◆ **WORK INSTRUCTION**
Beginning with the line that contains "Si l'on a puisé de l'eau à" in the material below, print each line exactly until the line that contains "### michna 10" has been printed, then stop.

——

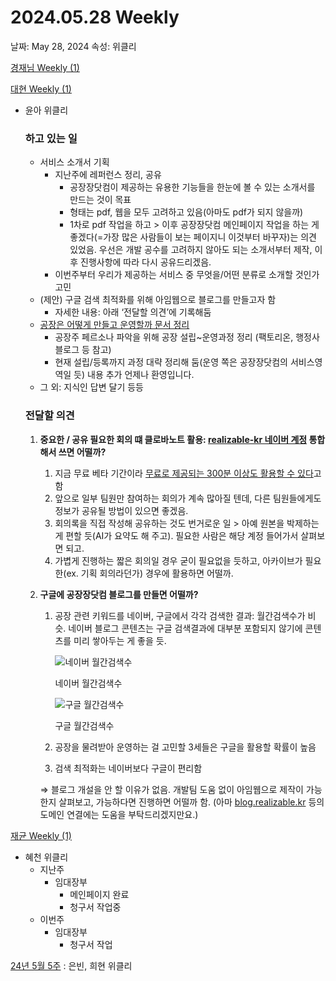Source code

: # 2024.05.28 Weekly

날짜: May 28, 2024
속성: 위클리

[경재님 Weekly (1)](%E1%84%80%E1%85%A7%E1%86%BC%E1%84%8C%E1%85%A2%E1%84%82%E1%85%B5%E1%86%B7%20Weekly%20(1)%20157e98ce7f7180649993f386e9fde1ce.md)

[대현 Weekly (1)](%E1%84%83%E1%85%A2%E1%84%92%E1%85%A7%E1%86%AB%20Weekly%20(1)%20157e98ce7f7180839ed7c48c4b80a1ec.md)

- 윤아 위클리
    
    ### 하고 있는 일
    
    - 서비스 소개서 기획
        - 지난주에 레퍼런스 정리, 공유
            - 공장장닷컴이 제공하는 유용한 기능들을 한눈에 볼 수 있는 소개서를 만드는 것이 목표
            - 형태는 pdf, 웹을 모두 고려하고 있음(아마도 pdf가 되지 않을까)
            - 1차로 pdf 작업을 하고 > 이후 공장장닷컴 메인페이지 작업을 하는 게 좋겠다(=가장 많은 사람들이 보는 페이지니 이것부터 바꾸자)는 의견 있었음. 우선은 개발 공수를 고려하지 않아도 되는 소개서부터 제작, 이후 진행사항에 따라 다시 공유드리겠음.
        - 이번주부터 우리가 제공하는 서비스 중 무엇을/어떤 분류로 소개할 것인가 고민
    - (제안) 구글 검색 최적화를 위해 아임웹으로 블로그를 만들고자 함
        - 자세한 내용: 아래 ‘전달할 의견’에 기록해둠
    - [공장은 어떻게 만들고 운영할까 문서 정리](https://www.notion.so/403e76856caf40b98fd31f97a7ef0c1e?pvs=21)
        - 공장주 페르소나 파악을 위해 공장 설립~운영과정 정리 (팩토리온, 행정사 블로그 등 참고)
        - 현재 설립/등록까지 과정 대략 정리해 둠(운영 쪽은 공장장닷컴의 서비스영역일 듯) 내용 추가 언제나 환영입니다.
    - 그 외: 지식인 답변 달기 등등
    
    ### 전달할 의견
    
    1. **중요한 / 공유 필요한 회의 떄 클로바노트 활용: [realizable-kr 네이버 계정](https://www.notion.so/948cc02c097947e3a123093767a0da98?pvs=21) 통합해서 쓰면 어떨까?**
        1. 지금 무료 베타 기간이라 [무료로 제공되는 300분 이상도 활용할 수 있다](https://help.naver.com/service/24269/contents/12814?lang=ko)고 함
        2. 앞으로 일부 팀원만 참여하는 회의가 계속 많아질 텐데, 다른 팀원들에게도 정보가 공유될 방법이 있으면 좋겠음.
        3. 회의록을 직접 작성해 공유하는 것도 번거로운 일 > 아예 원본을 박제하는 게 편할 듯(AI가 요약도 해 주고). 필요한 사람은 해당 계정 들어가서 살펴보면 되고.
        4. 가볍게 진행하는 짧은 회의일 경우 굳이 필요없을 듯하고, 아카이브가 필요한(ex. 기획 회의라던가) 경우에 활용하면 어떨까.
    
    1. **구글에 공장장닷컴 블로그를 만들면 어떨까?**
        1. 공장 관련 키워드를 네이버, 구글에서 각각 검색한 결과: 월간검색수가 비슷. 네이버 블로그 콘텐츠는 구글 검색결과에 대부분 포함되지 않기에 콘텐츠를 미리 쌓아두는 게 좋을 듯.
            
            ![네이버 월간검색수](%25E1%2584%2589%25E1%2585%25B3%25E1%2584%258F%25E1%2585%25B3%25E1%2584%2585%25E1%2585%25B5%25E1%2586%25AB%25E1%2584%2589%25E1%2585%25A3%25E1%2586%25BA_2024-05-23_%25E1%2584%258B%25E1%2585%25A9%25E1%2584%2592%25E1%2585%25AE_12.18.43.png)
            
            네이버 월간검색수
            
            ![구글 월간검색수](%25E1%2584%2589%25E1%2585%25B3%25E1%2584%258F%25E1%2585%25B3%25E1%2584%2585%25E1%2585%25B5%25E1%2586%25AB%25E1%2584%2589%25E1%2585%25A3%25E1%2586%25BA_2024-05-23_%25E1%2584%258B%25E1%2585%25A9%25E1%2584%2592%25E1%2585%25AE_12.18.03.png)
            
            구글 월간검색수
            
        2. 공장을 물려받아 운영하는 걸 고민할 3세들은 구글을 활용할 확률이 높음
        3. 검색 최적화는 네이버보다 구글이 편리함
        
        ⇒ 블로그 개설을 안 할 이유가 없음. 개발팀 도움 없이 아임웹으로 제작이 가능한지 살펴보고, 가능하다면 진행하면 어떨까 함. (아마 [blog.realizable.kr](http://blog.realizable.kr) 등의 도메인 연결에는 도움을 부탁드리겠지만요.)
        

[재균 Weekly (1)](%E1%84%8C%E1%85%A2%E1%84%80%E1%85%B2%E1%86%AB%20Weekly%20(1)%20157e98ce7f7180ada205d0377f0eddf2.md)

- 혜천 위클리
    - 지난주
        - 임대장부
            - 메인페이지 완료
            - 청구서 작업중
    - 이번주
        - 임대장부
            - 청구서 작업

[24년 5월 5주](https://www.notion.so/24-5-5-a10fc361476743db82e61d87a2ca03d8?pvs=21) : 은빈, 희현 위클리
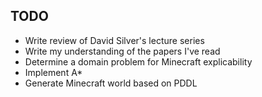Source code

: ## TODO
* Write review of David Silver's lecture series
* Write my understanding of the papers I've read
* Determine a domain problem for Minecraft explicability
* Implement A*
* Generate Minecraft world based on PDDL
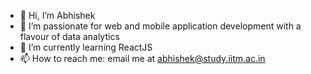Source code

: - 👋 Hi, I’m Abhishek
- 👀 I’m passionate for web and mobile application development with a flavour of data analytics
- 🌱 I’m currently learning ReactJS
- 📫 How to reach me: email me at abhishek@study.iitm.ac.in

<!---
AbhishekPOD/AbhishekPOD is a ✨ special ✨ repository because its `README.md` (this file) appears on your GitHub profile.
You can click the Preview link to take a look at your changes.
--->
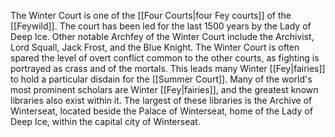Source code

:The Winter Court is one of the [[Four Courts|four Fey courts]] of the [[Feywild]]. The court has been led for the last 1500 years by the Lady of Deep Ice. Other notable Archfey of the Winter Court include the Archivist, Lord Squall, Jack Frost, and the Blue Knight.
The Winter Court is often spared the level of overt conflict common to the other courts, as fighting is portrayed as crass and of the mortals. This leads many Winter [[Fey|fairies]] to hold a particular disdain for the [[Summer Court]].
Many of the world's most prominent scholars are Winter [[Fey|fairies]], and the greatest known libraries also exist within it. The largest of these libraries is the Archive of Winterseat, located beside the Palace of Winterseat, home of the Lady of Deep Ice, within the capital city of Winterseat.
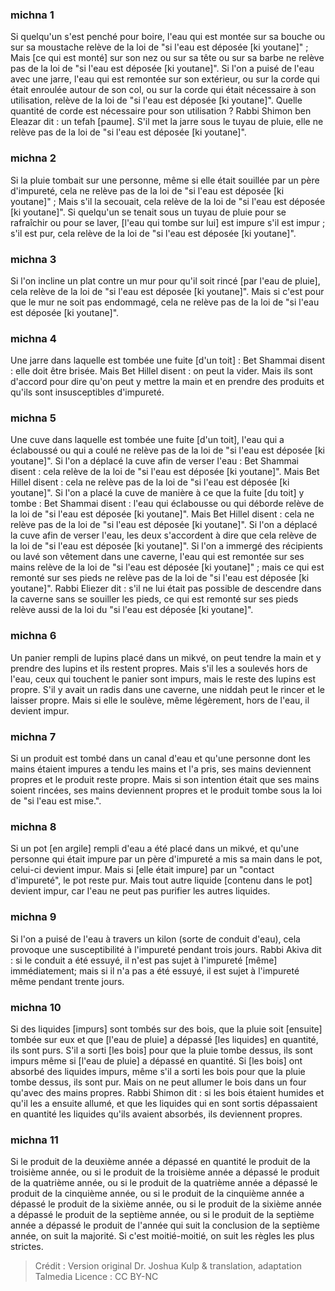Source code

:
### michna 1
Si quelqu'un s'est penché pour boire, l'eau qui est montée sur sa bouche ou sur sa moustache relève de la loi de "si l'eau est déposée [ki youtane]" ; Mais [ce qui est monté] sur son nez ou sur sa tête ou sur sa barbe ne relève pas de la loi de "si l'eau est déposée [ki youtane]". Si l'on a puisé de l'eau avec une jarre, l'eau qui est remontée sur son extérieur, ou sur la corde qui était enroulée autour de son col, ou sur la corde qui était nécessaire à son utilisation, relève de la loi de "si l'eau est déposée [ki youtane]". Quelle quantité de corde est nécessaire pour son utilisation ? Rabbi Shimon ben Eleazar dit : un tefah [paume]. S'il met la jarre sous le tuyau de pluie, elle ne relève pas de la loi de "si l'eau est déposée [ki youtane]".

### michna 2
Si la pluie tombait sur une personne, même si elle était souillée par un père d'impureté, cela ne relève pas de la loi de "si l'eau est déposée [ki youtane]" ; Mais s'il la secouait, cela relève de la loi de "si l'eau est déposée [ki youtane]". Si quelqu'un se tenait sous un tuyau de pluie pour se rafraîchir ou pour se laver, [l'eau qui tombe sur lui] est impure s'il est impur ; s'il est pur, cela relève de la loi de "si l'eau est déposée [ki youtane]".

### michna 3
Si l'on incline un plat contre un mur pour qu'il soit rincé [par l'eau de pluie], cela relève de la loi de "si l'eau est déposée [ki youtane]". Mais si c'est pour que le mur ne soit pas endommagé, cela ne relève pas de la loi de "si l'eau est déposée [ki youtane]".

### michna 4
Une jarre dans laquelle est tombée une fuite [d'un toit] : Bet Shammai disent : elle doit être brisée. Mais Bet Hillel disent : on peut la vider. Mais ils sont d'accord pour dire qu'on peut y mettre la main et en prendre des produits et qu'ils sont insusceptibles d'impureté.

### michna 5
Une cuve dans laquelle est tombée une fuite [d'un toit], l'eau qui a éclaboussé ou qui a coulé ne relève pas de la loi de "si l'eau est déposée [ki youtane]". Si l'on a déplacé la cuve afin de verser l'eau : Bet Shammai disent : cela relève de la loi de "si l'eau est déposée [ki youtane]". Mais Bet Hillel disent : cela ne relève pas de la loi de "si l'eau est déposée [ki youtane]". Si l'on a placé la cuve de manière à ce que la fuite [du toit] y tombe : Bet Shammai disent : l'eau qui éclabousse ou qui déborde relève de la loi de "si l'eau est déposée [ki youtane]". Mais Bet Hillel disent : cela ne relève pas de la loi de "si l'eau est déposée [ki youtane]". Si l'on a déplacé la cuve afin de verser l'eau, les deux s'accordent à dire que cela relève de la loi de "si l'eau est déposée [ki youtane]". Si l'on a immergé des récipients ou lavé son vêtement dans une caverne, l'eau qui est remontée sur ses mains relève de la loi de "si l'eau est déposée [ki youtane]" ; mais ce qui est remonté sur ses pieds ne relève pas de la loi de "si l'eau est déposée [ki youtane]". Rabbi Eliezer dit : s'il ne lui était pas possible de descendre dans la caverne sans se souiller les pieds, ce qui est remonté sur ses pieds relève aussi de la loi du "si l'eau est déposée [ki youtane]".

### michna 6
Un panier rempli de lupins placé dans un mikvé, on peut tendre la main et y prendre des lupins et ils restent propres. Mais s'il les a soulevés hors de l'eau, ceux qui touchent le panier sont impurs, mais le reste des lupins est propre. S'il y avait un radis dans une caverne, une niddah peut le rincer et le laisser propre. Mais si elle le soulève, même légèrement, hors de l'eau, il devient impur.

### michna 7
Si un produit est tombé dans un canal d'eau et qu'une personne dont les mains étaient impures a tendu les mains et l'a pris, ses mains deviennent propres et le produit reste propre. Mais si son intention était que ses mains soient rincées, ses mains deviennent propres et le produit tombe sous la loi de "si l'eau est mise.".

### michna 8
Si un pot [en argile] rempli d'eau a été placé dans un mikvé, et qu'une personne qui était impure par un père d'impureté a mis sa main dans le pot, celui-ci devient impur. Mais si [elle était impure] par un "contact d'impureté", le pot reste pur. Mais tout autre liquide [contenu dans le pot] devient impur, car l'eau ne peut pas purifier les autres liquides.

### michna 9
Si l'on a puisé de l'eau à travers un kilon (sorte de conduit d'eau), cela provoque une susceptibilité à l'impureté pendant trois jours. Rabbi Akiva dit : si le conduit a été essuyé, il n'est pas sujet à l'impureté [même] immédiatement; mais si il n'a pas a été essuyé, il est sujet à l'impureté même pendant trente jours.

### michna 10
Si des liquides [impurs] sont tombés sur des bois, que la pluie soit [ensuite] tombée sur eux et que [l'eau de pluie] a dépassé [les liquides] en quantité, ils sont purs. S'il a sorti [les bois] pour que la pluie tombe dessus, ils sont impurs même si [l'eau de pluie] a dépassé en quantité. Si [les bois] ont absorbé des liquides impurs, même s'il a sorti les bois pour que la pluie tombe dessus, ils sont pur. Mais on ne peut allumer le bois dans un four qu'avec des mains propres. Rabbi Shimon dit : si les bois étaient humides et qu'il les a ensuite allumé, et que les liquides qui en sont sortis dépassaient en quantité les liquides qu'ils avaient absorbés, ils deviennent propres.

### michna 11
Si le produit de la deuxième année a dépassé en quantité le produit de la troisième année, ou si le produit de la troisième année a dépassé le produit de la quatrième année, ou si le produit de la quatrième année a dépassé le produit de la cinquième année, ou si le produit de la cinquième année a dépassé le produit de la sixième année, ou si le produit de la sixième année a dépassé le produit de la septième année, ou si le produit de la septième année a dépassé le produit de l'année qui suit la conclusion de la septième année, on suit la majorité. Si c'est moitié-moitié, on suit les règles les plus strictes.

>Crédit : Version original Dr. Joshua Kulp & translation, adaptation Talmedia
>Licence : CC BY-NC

——

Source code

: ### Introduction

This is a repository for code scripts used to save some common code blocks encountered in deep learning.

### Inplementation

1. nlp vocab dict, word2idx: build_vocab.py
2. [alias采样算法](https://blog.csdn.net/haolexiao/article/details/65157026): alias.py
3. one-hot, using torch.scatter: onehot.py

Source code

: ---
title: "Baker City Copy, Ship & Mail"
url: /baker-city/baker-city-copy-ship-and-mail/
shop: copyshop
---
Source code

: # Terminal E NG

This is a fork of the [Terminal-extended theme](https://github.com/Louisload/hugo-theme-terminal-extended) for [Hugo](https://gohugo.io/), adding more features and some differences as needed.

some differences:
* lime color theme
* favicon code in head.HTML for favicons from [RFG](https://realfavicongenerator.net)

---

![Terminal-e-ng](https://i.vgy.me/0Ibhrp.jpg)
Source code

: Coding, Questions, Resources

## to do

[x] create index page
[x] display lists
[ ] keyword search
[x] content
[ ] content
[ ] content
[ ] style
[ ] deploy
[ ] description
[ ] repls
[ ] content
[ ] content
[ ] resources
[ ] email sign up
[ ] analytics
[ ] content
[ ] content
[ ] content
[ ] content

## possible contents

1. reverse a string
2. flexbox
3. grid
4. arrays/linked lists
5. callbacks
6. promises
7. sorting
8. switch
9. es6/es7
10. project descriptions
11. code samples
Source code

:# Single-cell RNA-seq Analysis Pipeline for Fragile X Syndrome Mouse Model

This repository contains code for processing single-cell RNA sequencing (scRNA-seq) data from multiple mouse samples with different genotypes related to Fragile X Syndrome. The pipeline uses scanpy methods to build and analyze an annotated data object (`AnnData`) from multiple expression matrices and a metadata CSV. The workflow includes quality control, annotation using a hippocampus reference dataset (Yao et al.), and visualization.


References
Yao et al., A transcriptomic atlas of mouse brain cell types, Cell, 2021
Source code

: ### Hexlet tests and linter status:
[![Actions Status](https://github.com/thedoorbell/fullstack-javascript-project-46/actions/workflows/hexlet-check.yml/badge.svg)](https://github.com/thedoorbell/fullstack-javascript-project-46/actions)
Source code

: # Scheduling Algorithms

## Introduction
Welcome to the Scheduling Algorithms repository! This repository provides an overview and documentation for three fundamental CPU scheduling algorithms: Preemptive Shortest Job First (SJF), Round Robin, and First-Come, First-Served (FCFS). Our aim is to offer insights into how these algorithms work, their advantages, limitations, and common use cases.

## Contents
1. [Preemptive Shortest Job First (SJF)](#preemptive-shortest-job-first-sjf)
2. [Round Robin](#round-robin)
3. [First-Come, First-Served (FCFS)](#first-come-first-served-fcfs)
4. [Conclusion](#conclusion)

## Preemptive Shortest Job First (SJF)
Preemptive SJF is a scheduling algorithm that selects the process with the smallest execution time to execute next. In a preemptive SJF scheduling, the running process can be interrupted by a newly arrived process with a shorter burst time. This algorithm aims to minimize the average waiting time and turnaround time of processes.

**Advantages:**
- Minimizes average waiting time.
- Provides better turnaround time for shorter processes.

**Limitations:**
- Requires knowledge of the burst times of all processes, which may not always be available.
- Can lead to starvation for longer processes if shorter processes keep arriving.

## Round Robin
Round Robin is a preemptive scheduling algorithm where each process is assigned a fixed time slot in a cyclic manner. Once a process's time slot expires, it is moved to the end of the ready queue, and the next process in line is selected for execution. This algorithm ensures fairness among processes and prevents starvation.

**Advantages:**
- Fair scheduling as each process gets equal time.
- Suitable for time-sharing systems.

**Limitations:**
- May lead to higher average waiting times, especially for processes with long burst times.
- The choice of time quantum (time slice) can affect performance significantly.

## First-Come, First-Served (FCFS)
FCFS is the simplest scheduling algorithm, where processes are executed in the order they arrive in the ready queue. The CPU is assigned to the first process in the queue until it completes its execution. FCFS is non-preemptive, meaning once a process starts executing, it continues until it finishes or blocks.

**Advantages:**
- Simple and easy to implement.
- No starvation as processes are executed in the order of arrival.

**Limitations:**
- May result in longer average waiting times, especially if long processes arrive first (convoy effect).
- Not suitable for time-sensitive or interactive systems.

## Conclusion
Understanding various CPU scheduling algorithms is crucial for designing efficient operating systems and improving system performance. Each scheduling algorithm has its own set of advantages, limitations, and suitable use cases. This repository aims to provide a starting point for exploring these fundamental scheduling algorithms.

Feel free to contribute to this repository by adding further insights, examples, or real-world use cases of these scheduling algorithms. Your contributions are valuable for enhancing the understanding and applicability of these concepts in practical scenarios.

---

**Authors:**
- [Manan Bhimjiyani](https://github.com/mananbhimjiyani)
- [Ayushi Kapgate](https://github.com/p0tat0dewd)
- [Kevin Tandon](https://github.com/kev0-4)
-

——

◆ **ANSWER BELOW**
Si l'on a puisé de l'eau à travers un kilon (sorte de conduit d'eau), cela provoque une susceptibilité à l'impureté pendant trois jours. Rabbi Akiva dit : si le conduit a été essuyé, il n'est pas sujet à l'impureté [même] immédiatement; mais si il n'a pas a été essuyé, il est sujet à l'impureté même pendant trente jours.

### michna 10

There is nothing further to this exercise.